When it comes to brands that are killing it creatively, in Australia you don’t get much bigger than Telstra. So it shouldn’t come as much of a surprise that for CMO Brent Smart, the key to staying ‘One Step Ahead’ is to double, triple and quadruple-down on creativity.

Speaking to Omnicom Advertising Group’s CEO and president Troy Ruhanen in the second episode of his One Step Ahead interview series, Brent details just how he ensures that his team engages with creativity across the board to ensure that all of their marketing, beyond the show-stopping TV ads, is as effective and impactful as possible.

As a tech-driven business, Brent and the Telstra team are no strangers to tech innovation, but as far as he’s concerned, creative innovation is just as, if not more, important. 


“For me the most important thing for us as marketers is to be distinctive,” he says. “Our innovation is really focused on creative innovation, on creative excellence and how we can use creativity to be a distinctive brand more than anything else. That’s our number one priority.”

In order to do that, says Brent, his team treats creativity as a capability. He reflects that most marketing teams have media, martech and automation capabilities but that creativity is treated as “this black box thing that happens at the agency”. At Telstra, there’s a head of creative excellence on the marketing leadership team (he appointed Nicky Bryson to the role this week).

The team has a shared ‘language’ around creativity, a framework for assessing it, and go through every single output, on every single touchpoint, every single quarter.

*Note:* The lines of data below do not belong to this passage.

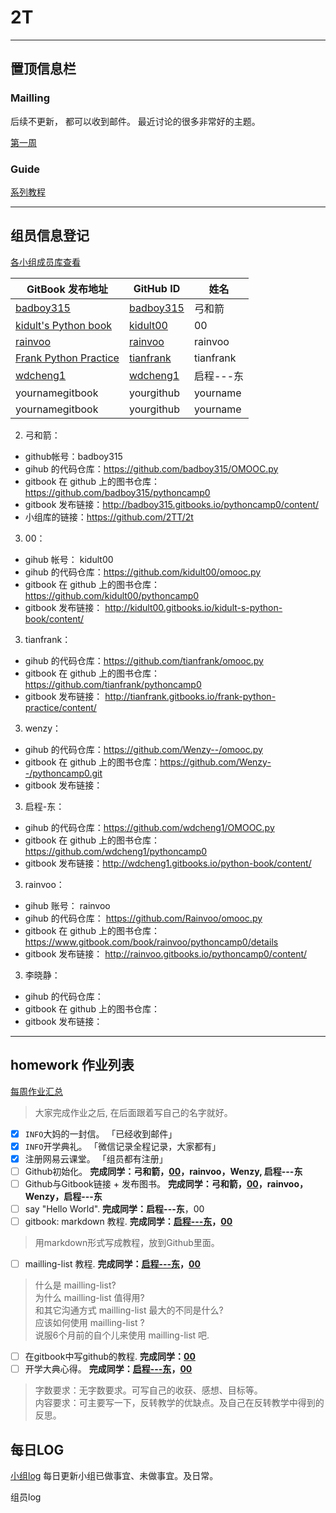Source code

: # 2T
---

## 置顶信息栏

### Mailling

后续不更新， 都可以收到邮件。 最近讨论的很多非常好的主题。

[第一周](https://github.com/YixuanBurnett/GroupManagement/blob/master/src/email/Week1TL.md)

### Guide 

[系列教程](https://github.com/2TT/2t/blob/master/guide.md)

---

## 组员信息登记

[各小组成员库查看](https://github.com/YixuanBurnett/GroupManagement/blob/master/emergency.md)

GitBook 发布地址  | GitHub ID | 姓名 
---- | ---- | ----
[badboy315](http://badboy315.gitbooks.io/pythoncamp0/content/) | [badboy315](https://github.com/badboy315) | 弓和箭
[kidult's Python book](http://kidult00.gitbooks.io/kidult-s-python-book/content/) | [kidult00](https://github.com/kidult00) | 00
[rainvoo](http://rainvoo.gitbooks.io/pythoncamp0/content/) | [rainvoo](https://github.com/Rainvoo) | rainvoo
[Frank Python Practice](http://tianfrank.gitbooks.io/frank-python-practice/content/) | [tianfrank](https://github.com/tianfrank) | tianfrank
[wdcheng1](http://wdcheng1.gitbooks.io/python-book/content/) | [wdcheng1](https://github.com/wdcheng1) | 启程---东
yournamegitbook | yourgithub | yourname
yournamegitbook | yourgithub | yourname

2. 弓和箭：  
  - github帐号：badboy315
  - gihub 的代码仓库：https://github.com/badboy315/OMOOC.py
  - gitbook 在 github 上的图书仓库：https://github.com/badboy315/pythoncamp0  
  - gitbook 发布链接：http://badboy315.gitbooks.io/pythoncamp0/content/  
  - 小组库的链接：https://github.com/2TT/2t   

3. 00：  
  - gihub 帐号： kidult00
  - gihub 的代码仓库：https://github.com/kidult00/omooc.py
  - gitbook 在 github 上的图书仓库：  https://github.com/kidult00/pythoncamp0
  - gitbook 发布链接：  http://kidult00.gitbooks.io/kidult-s-python-book/content/

3. tianfrank：  
  - gihub 的代码仓库：https://github.com/tianfrank/omooc.py
  - gitbook 在 github 上的图书仓库：https://github.com/tianfrank/pythoncamp0 
  - gitbook 发布链接： http://tianfrank.gitbooks.io/frank-python-practice/content/

3. wenzy：  
  - gihub 的代码仓库：https://github.com/Wenzy--/omooc.py  
  - gitbook 在 github 上的图书仓库：https://github.com/Wenzy--/pythoncamp0.git  
  - gitbook 发布链接：  

3. 启程-东：  
  - gihub 的代码仓库：https://github.com/wdcheng1/OMOOC.py
  - gitbook 在 github 上的图书仓库：https://github.com/wdcheng1/pythoncamp0
  - gitbook 发布链接：http://wdcheng1.gitbooks.io/python-book/content/  

3. rainvoo：  
  - gihub 账号：  rainvoo
  - gihub 的代码仓库：  https://github.com/Rainvoo/omooc.py
  - gitbook 在 github 上的图书仓库：  https://www.gitbook.com/book/rainvoo/pythoncamp0/details
  - gitbook 发布链接：  http://rainvoo.gitbooks.io/pythoncamp0/content/

3. 李晓静：  
  - gihub 的代码仓库：  
  - gitbook 在 github 上的图书仓库：  
  - gitbook 发布链接：  


---

## homework 作业列表

[每周作业汇总](https://github.com/YixuanBurnett/GroupManagement/tree/master/Homework)

>  大家完成作业之后, 在后面跟着写自己的名字就好。 

- [x] `INFO`大妈的一封信。  「已经收到邮件」
- [x] `INFO`开学典礼。  「微信记录全程记录，大家都有」
- [x] 注册网易云课堂。  「组员都有注册」
- [ ] Github初始化。   **完成同学：弓和箭，[00](https://github.com/kidult00/omooc.py)，rainvoo，Wenzy, 启程---东**
- [ ] Github与Gitbook链接 + 发布图书。 **完成同学：弓和箭，[00](http://kidult00.gitbooks.io/kidult-s-python-book/content/)，rainvoo，Wenzy，启程---东** 
- [ ] say "Hello World".  **完成同学：启程---东**，00
- [ ] gitbook: markdown 教程.   **完成同学：[启程---东](https://github.com/wdcheng1/task/blob/master/README1.md)，[00](http://kidult00.gitbooks.io/kidult-s-python-book/content/LearnMarkdown.html)**
> 用markdown形式写成教程，放到Github里面。

- [ ] mailling-list 教程.  **完成同学：[启程---东](https://github.com/wdcheng1/task/blob/master/Mailinglist.md)，[00](http://kidult00.gitbooks.io/kidult-s-python-book/content/Why-Mailling-List.html)**
> 什么是 mailling-list?  
> 为什么 mailling-list 值得用?  
> 和其它沟通方式 mailling-list 最大的不同是什么?  
> 应该如何使用 mailling-list ?  
> 说服6个月前的自个儿来使用 mailling-list 吧.  

- [ ] 在gitbook中写github的教程.    **完成同学：[00](http://kidult00.gitbooks.io/kidult-s-python-book/content/LearnGit.html)**
- [ ] 开学大典心得。  **完成同学：[启程---东](https://github.com/wdcheng1/task/blob/master/README.md)，[00](http://kidult00.gitbooks.io/kidult-s-python-book/content/OpeningNote.html)**

> 字数要求：无字数要求。可写自己的收获、感想、目标等。  
> 内容要求：可主要写一下，反转教学的优缺点。及自己在反转教学中得到的反思。 

## 每日LOG

[小组log](https://github.com/YixuanBurnett/GroupManagement/blob/master/Group2/log.md)
每日更新小组已做事宜、未做事宜。及日常。

组员log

“You just have to do that consistently because it says to people ‘it matters’,” he says.

It has a knock-on effect on the impact of the work, the customer experience (as every touchpoint is treated with creative care), but perhaps most profoundly it shapes the team.

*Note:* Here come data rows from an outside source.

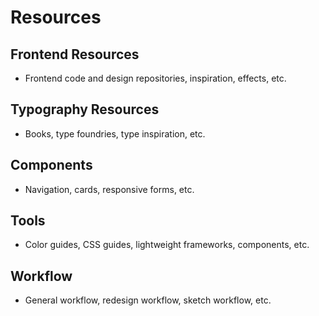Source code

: # Resources

## Frontend Resources
- Frontend code and design repositories, inspiration, effects, etc.

## Typography Resources
- Books, type foundries, type inspiration, etc.

## Components
- Navigation, cards, responsive forms, etc.

## Tools
- Color guides, CSS guides, lightweight frameworks, components, etc.

## Workflow
- General workflow, redesign workflow, sketch workflow, etc.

“Ultimately, I think what’s really important is you’ve got to give people creative confidence,” adds Brent. “And this is something I’ve learned. I think I was lucky because I grew up in agencies, so I was pretty confident around the work, but a lot of people in corporates, they’re not and creativity is a bit scary. So we want to build creative confidence in our teams.”

That creative excellence focus extends into the marketing team’s application of AI. It’s not enough to use it as a means of creating cheaper, faster content. “I’m more excited about the creative potential of using AI where it can actually add to the experience and make the experience way more interesting than it could have been without it.”

Perhaps the one thing that really keeps Brent ‘one step ahead’ is that he makes a point of going back, back to the thing that attracted him to the advertising and marketing world in the first place: the work.

“I would say to anyone in the business that if you are in the business because you love the work, I think that can sustain you for a really long time. Money’s great but I would say if you’re about the work, that can give you a whole lot of energy and, importantly, a whole lot of reward.”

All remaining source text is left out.